Secondo Majda Bernoussi, donna marocchina che sta raccontando il suo rapporto travagliato con Tariq sul settimanale francese Le Point, le «vittime» del pensatore islamico potrebbero essere nell' ordine delle centinaia. Certo, il diretto interessato respinge le accuse con decisione e ha annunciato azioni legali. Resta innocente fino a prova contraria, ovviamente.
Viene da chiedersi, però, come mai gli sia risparmiata la gogna mediatica feroce a cui sono sottoposti, da settimane, altri presunti molestatori. Non solo: viene pure da domandarsi come mai le anime belle che fanno la fila per esprimersi contro la violenza sulle donne non citino mai, nemmeno di sfuggita, il mondo islamico.
Si dice che la violenza è un problema culturale degli uomini italiani (e occidentali in genere). Ma sui musulmani silenzio di tomba.
Anche se, forse, qualche problemino a gestire i rapporti con le donne ce l' hanno pure loro, e non si tratta di una questione irrilevante, anzi.

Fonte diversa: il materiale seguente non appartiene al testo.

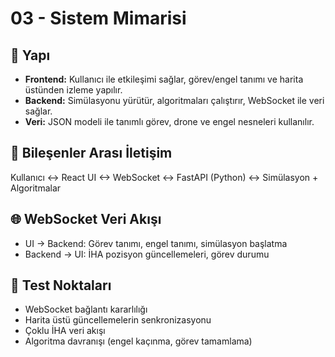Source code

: # 03 - Sistem Mimarisi

## 🧱 Yapı

- **Frontend:** Kullanıcı ile etkileşimi sağlar, görev/engel tanımı ve harita üstünden izleme yapılır.
- **Backend:** Simülasyonu yürütür, algoritmaları çalıştırır, WebSocket ile veri sağlar.
- **Veri:** JSON modeli ile tanımlı görev, drone ve engel nesneleri kullanılır.

## 🔗 Bileşenler Arası İletişim

Kullanıcı <-> React UI <-> WebSocket <-> FastAPI (Python) <-> Simülasyon + Algoritmalar

## 🌐 WebSocket Veri Akışı

- UI → Backend: Görev tanımı, engel tanımı, simülasyon başlatma
- Backend → UI: İHA pozisyon güncellemeleri, görev durumu

## 🧪 Test Noktaları

- WebSocket bağlantı kararlılığı
- Harita üstü güncellemelerin senkronizasyonu
- Çoklu İHA veri akışı
- Algoritma davranışı (engel kaçınma, görev tamamlama)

Henda Ayari ha raccontato di essere stata violentata da Ramadan nel 2012. All' epoca, la donna si stava faticosamente allontanando dal salafismo, versione estrema della fede islamica. Seguiva Tariq come un profeta e lui, racconta, sfruttò la situazione a suo vantaggio, abusando di lei.
Negli anni successivi, Henda ha completato il suo percorso di «deradicalizzazione». Ha abbandonato il velo integrale e il salafismo, è diventata un' attivista per i diritti delle donne, ha scritto un libro sulla sua esperienza. E, tra le altre cose, ha trovato il coraggio di denunciare Ramadan.
Non solo sui media, ma anche alla procura di Rouen. Ed ecco il risultato: ha ottenuto una montagna di insulti e numerose minacce di morte.
Jonas Haddad, avvocato dell' Ayari, ha presentato alla polizia di Rouen un plico di 21 pagine contenente tutti i messaggi ricevuti in queste settimane dalla sua assistita, per lo più scritti da sostenitori (islamici) di Ramadan. I più gentili l' accusano di essere una «puttana», altri sostengono che sia «pagata dagli ebrei» o «dai sionisti», altri ancora dicono che stia «facendo soldi sull' onda dell' islamofobia». Agli insulti si sono aggiunte le telefonate anonime.
C' è stato poi chi si è presentato sotto casa sua, suonando alla porta, chi le ha promesso di ammazzarla e chi le ha augurato di finire nelle mani dell' Isis. Alla fine, la procura di Rouen ha deciso di metterla sotto protezione.
Vi risulta che a qualcuna delle accusatrici di Harvey Weinstein o di Fausto Brizzi sia accaduta la stessa cosa? Tuttavia, di questa donna che ha osato denunciare lo stupratore e ne ha ricavato minacce di morte, gli impegnati di casa nostra non parlano. Non vogliono fare la figura degli «islamofobi», non vogliono passare per razzisti. La violenza è un problema culturale, dicono. Ma alcune culture, chissà perché, la fanno sempre franca. Sulla pelle delle donne.